__Exercise objective__
Which lines below contain the word "ncurses"? Copy each of them.
BEGIN
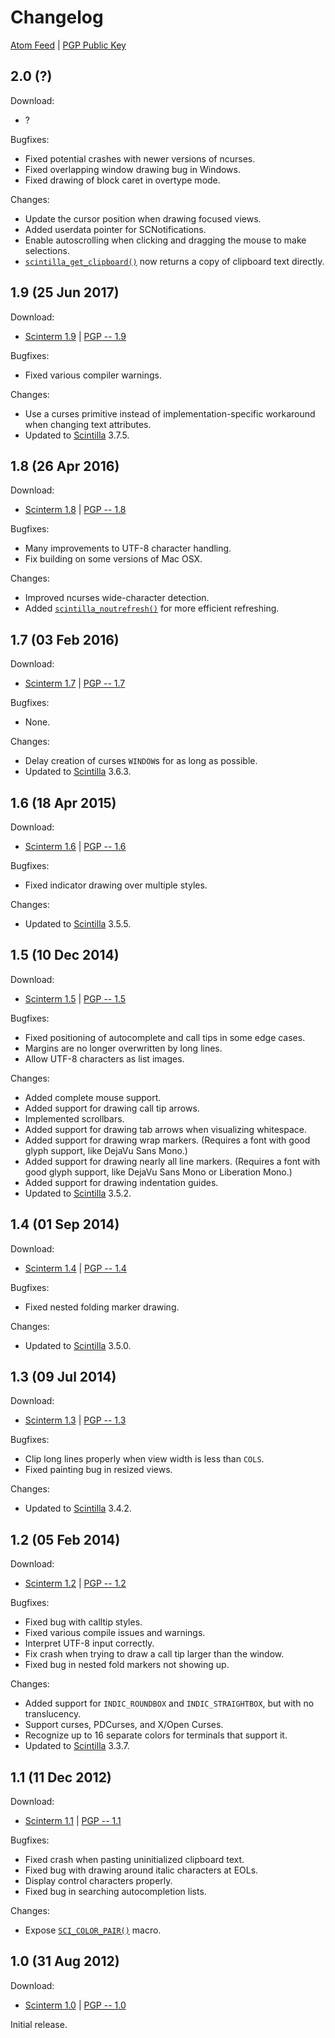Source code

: # Changelog

[Atom Feed][] | [PGP Public Key][]

[Atom Feed]: feed
[PGP Public Key]: https://foicica.com/foicica.pgp

## 2.0 (?)

Download:

* ?

Bugfixes:

* Fixed potential crashes with newer versions of ncurses.
* Fixed overlapping window drawing bug in Windows.
* Fixed drawing of block caret in overtype mode.

Changes:

* Update the cursor position when drawing focused views.
* Added userdata pointer for SCNotifications.
* Enable autoscrolling when clicking and dragging the mouse to make selections.
* [`scintilla_get_clipboard()`][] now returns a copy of clipboard text directly.

[`scintilla_get_clipboard()`]: api.html#scintilla_get_clipboard

## 1.9 (25 Jun 2017)

Download:

* [Scinterm 1.9][] | [PGP -- 1.9][]

Bugfixes:

* Fixed various compiler warnings.

Changes:

* Use a curses primitive instead of implementation-specific workaround when
  changing text attributes.
* Updated to [Scintilla][] 3.7.5.

[Scinterm 1.9]: download/scinterm_1.9.zip
[PGP -- 1.9]: download/scinterm_1.9.zip.asc
[Scintilla]: http://scintilla.org

## 1.8 (26 Apr 2016)

Download:

* [Scinterm 1.8][] | [PGP -- 1.8][]

Bugfixes:

* Many improvements to UTF-8 character handling.
* Fix building on some versions of Mac OSX.

Changes:

* Improved ncurses wide-character detection.
* Added [`scintilla_noutrefresh()`][] for more efficient refreshing.

[Scinterm 1.8]: download/scinterm_1.8.zip
[PGP -- 1.8]: download/scinterm_1.8.zip.asc
[Scintilla]: http://scintilla.org
[`scintilla_noutrefresh()`]: api.html#scintilla_noutrefresh

## 1.7 (03 Feb 2016)

Download:

* [Scinterm 1.7][] | [PGP -- 1.7][]

Bugfixes:

* None.

Changes:

* Delay creation of curses `WINDOW`s for as long as possible.
* Updated to [Scintilla][] 3.6.3.

[Scinterm 1.7]: download/scinterm_1.7.zip
[PGP -- 1.7]: download/scinterm_1.7.zip.asc
[Scintilla]: http://scintilla.org

## 1.6 (18 Apr 2015)

Download:

* [Scinterm 1.6][] | [PGP -- 1.6][]

Bugfixes:

* Fixed indicator drawing over multiple styles.

Changes:

* Updated to [Scintilla][] 3.5.5.

[Scinterm 1.6]: download/scinterm_1.6.zip
[PGP -- 1.6]: download/scinterm_1.6.zip.asc
[Scintilla]: http://scintilla.org

## 1.5 (10 Dec 2014)

Download:

* [Scinterm 1.5][] | [PGP -- 1.5][]

Bugfixes:

* Fixed positioning of autocomplete and call tips in some edge cases.
* Margins are no longer overwritten by long lines.
* Allow UTF-8 characters as list images.

Changes:

* Added complete mouse support.
* Added support for drawing call tip arrows.
* Implemented scrollbars.
* Added support for drawing tab arrows when visualizing whitespace.
* Added support for drawing wrap markers. (Requires a font with good
  glyph support, like DejaVu Sans Mono.)
* Added support for drawing nearly all line markers. (Requires a font with good
  glyph support, like DejaVu Sans Mono or Liberation Mono.)
* Added support for drawing indentation guides.
* Updated to [Scintilla][] 3.5.2.

[Scinterm 1.5]: download/scinterm_1.5.zip
[PGP -- 1.5]: download/scinterm_1.5.zip.asc
[Scintilla]: http://scintilla.org

## 1.4 (01 Sep 2014)

Download:

* [Scinterm 1.4][] | [PGP -- 1.4][]

Bugfixes:

* Fixed nested folding marker drawing.

Changes:

* Updated to [Scintilla][] 3.5.0.

[Scinterm 1.4]: download/scinterm_1.4.zip
[PGP -- 1.4]: download/scinterm_1.4.zip.asc
[Scintilla]: http://scintilla.org

## 1.3 (09 Jul 2014)

Download:

* [Scinterm 1.3][] | [PGP -- 1.3][]

Bugfixes:

* Clip long lines properly when view width is less than `COLS`.
* Fixed painting bug in resized views.

Changes:

* Updated to [Scintilla][] 3.4.2.

[Scinterm 1.3]: download/scinterm_1.3.zip
[PGP -- 1.3]: download/scinterm_1.3.zip.asc
[Scintilla]: http://scintilla.org

## 1.2 (05 Feb 2014)

Download:

* [Scinterm 1.2][] | [PGP -- 1.2][]

Bugfixes:

* Fixed bug with calltip styles.
* Fixed various compile issues and warnings.
* Interpret UTF-8 input correctly.
* Fix crash when trying to draw a call tip larger than the window.
* Fixed bug in nested fold markers not showing up.

Changes:

* Added support for `INDIC_ROUNDBOX` and `INDIC_STRAIGHTBOX`, but with no
  translucency.
* Support curses, PDCurses, and X/Open Curses.
* Recognize up to 16 separate colors for terminals that support it.
* Updated to [Scintilla][] 3.3.7.

[Scinterm 1.2]: download/scinterm_1.2.zip
[PGP -- 1.2]: download/scinterm_1.2.zip.asc
[Scintilla]: http://scintilla.org

## 1.1 (11 Dec 2012)

Download:

* [Scinterm 1.1][] | [PGP -- 1.1][]

Bugfixes:

* Fixed crash when pasting uninitialized clipboard text.
* Fixed bug with drawing around italic characters at EOLs.
* Display control characters properly.
* Fixed bug in searching autocompletion lists.

Changes:

* Expose [`SCI_COLOR_PAIR()`][] macro.

[Scinterm 1.1]: download/scinterm_1.1.zip
[PGP -- 1.1]: download/scinterm_1.1.zip.asc
[`SCI_COLOR_PAIR()`]: api.html#SCI_COLOR_PAIR

## 1.0 (31 Aug 2012)

Download:

* [Scinterm 1.0][] | [PGP -- 1.0][]

Initial release.

[Scinterm 1.0]: download/scinterm_1.0.zip
[PGP -- 1.0]: download/scinterm_1.0.zip.asc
END
__Written reply__
* Fixed potential crashes with newer versions of ncurses.
* Improved ncurses wide-character detection.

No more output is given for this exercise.